Он смотрел в ее меняющееся лицо и испытывал противоречивые чувства. Да у вас шпиономания, батенька…
ГИП Лазаренко был темнее тучи. Он сидел за своим столом, зарывшись в бумаги явно для блезира: мысли человека не относились к работе. В глазах заблестел испуг, который пришлось удалять усилием воли.
– Отвлеку, Игорь Дмитриевич?
– Извольте. – Инженер отодвинул от себя бумаги. – Если можно, недолго. Это так некстати. Скоро сдача первого этапа проекта, запускаем проверочные работы, просто пропасть материала…
– Сочувствую. И Галина Сергеевна умерла так некстати.
Инженер вспыхнул:
– Зачем вы так, товарищ? Любая смерть – некстати. Тем более, если женщина в расцвете сил и совершенно здоровая…

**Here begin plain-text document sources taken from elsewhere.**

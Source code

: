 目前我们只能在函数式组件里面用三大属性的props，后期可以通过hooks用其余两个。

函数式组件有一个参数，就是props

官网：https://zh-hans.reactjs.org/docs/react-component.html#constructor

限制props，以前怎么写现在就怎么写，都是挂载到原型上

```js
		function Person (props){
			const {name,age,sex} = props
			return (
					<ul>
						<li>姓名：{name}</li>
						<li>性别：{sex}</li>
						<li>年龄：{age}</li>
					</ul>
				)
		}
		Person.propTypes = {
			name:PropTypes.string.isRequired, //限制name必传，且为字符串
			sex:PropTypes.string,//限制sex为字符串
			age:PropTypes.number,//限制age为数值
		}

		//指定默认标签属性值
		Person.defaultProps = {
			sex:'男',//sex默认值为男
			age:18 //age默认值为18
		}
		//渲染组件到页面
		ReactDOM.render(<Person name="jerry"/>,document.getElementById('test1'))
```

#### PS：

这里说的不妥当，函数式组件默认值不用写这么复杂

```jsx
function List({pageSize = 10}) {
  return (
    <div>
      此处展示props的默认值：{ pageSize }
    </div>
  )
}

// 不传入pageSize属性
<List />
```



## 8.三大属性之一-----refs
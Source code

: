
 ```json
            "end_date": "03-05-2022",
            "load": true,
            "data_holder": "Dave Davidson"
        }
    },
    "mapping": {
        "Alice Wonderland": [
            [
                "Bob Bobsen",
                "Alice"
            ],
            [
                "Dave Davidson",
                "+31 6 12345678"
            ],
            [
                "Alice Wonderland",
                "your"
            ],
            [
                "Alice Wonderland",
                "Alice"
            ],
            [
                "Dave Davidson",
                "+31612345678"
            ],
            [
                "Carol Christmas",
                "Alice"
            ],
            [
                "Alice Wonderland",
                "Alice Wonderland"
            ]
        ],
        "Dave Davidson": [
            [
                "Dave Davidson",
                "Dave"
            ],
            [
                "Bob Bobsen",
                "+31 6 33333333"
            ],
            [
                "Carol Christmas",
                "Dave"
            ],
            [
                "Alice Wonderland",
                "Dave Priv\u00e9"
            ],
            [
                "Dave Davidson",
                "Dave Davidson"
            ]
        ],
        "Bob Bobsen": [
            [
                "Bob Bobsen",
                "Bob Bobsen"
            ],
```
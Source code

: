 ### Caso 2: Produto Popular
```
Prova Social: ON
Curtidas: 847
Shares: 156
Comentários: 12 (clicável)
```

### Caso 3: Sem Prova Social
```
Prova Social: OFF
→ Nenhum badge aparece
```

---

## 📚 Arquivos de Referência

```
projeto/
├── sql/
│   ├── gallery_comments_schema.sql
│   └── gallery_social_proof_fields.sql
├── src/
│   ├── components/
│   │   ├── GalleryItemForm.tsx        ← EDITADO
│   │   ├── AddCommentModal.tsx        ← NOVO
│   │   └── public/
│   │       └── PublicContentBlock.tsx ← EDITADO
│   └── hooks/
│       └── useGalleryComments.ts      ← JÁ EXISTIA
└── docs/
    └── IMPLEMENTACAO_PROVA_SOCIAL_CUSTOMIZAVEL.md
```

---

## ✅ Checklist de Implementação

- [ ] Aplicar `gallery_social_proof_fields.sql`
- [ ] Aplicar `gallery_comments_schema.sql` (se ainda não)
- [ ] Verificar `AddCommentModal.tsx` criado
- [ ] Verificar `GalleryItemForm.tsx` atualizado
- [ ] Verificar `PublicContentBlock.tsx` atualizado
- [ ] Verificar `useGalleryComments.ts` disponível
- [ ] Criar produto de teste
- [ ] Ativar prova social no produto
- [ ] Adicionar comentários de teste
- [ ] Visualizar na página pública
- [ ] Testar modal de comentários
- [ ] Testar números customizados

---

– Галина Сергеевна болела раком в последней стадии, вы знали об этом?
– Да бог с вами, откуда?! – Лазаренко сглотнул. – Невероятно! Она казалась такой здоровой… Вы так смотрите, словно это я ее заразил…
– Да нет, просто профессиональная привычка. – Михаил сухо улыбнулся. – Вам не кажется, что слишком часто стали умирать люди, связанные с вашим проектом?
– Это факт, тут нечему казаться… – Лазаренко побледнел. – Вы правы, происходит что-то необъяснимое, уже вторая смерть… И уходят, как всегда, лучшие: Владимир Кириллович, Галина Сергеевна… Оба – члены партии, профессионалы до мозга костей, просто чуткие, доброжелательные люди… Можете не верить, я действительно огорчен…
«Но я не плачу и не рыдаю», – мысленно продолжил Кольцов.
– Вы же разберетесь с этими происшествиями?
– Да, безусловно, именно для того мы и существуем.
Скрипнула дверь, послышался женский голос:
– Игорь Дмитриевич, все сдают по два рубля на похороны Галине Сергеевне.
Дверь закрылась. Лазаренко поморщился, стал машинально ощупывать карманы. Снова вспомнился Новосельцев из «Служебного романа»: «Если еще кто-то родится или умрет, то я останусь без обеда».
– Опять не взяли мелочь, Игорь Дмитриевич? – посочувствовал Михаил. – Ладно, давайте к делу. Посмотрите фото. Вам знаком этот человек?